Trains really give me a nice reflection time to actually stop and think about everything that’s flying past.

19 – What would you consider to be the most important advice, quote or reference someone ever gave to you?

To always look like you know what you’re doing in front of the audience and not to noodle around on stage. They’re very unconscious and common things for beginners but they have such a strong impression on the audience (especially if they paid for tickets!).

20 – Django had left hand crippled fingers. Pianist Horace Parlan had right hand disability. And Keith Jarrett had unusual small hands for playing the piano. Despite poorly built for their instruments they all succeed. How can one transform limitations in advantages?

Find a place where the limitation won’t affect you anymore. I always thought if I had a problem with my wrists then I could take up playing a horn. Or if got my hand stuck in a blender, then I’d really have to take up singing. Or if my vocal cords burnt out then I’d just have to stick to playing Django, phew!
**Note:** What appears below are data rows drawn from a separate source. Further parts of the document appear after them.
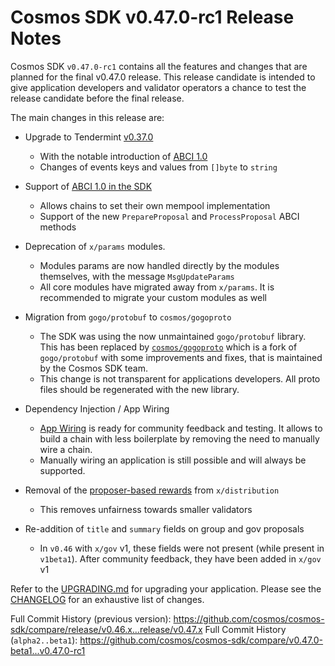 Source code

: # Cosmos SDK v0.47.0-rc1 Release Notes

Cosmos SDK `v0.47.0-rc1` contains all the features and changes that are planned for the final v0.47.0 release.
This release candidate is intended to give application developers and validator operators a chance to test the release candidate before the final release.

The main changes in this release are:

* Upgrade to Tendermint [v0.37.0](https://github.com/tendermint/tendermint/blob/v0.37.0-rc2/CHANGELOG_PENDING.md)
    * With the notable introduction of [ABCI 1.0](https://medium.com/the-interchain-foundation/tendermints-new-application-blockchain-interface-abci-86d46bd6f987)
    * Changes of events keys and values from `[]byte` to `string`

* Support of [ABCI 1.0 in the SDK](https://docs.cosmos.network/main/building-apps/app-mempool)
    * Allows chains to set their own mempool implementation
    * Support of the new `PrepareProposal` and `ProcessProposal` ABCI methods

* Deprecation of `x/params` modules.
    * Modules params are now handled directly by the modules themselves, with the message `MsgUpdateParams`
    * All core modules have migrated away from `x/params`. It is recommended to migrate your custom modules as well

* Migration from `gogo/protobuf` to `cosmos/gogoproto`
    * The SDK was using the now unmaintained `gogo/protobuf` library. This has been replaced by [`cosmos/gogoproto`](https://github.com/cosmos/gogoproto) which is a fork of `gogo/protobuf` with some improvements and fixes, that is maintained by the Cosmos SDK team.
    * This change is not transparent for applications developers. All proto files should be regenerated with the new library.

* Dependency Injection / App Wiring
    * [App Wiring](https://docs.cosmos.network/main/building-apps/app-go-v2) is ready for community feedback and testing. It allows to build a chain with less boilerplate by removing the need to manually wire a chain.
    * Manually wiring an application is still possible and will always be supported.

* Removal of the [proposer-based rewards](https://github.com/cosmos/cosmos-sdk/issues/12667) from `x/distribution`
    * This removes unfairness towards smaller validators

* Re-addition of `title` and `summary` fields on group and gov proposals
    * In `v0.46` with `x/gov` v1, these fields were not present (while present in `v1beta1`). After community feedback, they have been added in `x/gov` v1

Refer to the [UPGRADING.md](https://github.com/cosmos/cosmos-sdk/blob/release/v0.47.x/UPGRADING.md) for upgrading your application.
Please see the [CHANGELOG](https://github.com/cosmos/cosmos-sdk/blob/release/v0.47.x/CHANGELOG.md) for an exhaustive list of changes.

Full Commit History (previous version): https://github.com/cosmos/cosmos-sdk/compare/release/v0.46.x...release/v0.47.x
Full Commit History (`alpha2..beta1`): https://github.com/cosmos/cosmos-sdk/compare/v0.47.0-beta1...v0.47.0-rc1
21 – Gypsy Jazz guitar technique is well known for being physically demanding. Do you know cases of unorthodox or ungifted musicians that made proper technique seem irrelevant?

Rory Hoffman is a massive inspiration to me. He just dumped all technique out of the window and his playing is unlike any other because of it.

22 – What would you like to be acknowledged for? What’s the most important aspect of your life’s journey that you’d like people to remember?

I’ve been trying to do something new with Jazz Manouche and expand it outwards but while still being very faithful to the style.

I’d also like to be remembered for that one time that I ate two kebabs in a row and didn’t die.

23 – What would you say to Django if you had the chance to meet him? What would be the record, the musician and the song you’d mention to him?

If I could meet Django I would shove a video camera in his face and try to film him playing as much as possible. Like make a reality TV show following him. It’s such a shame that there’s a huge shortage of video footage. Nothing an MTV reality TV show can’t fix!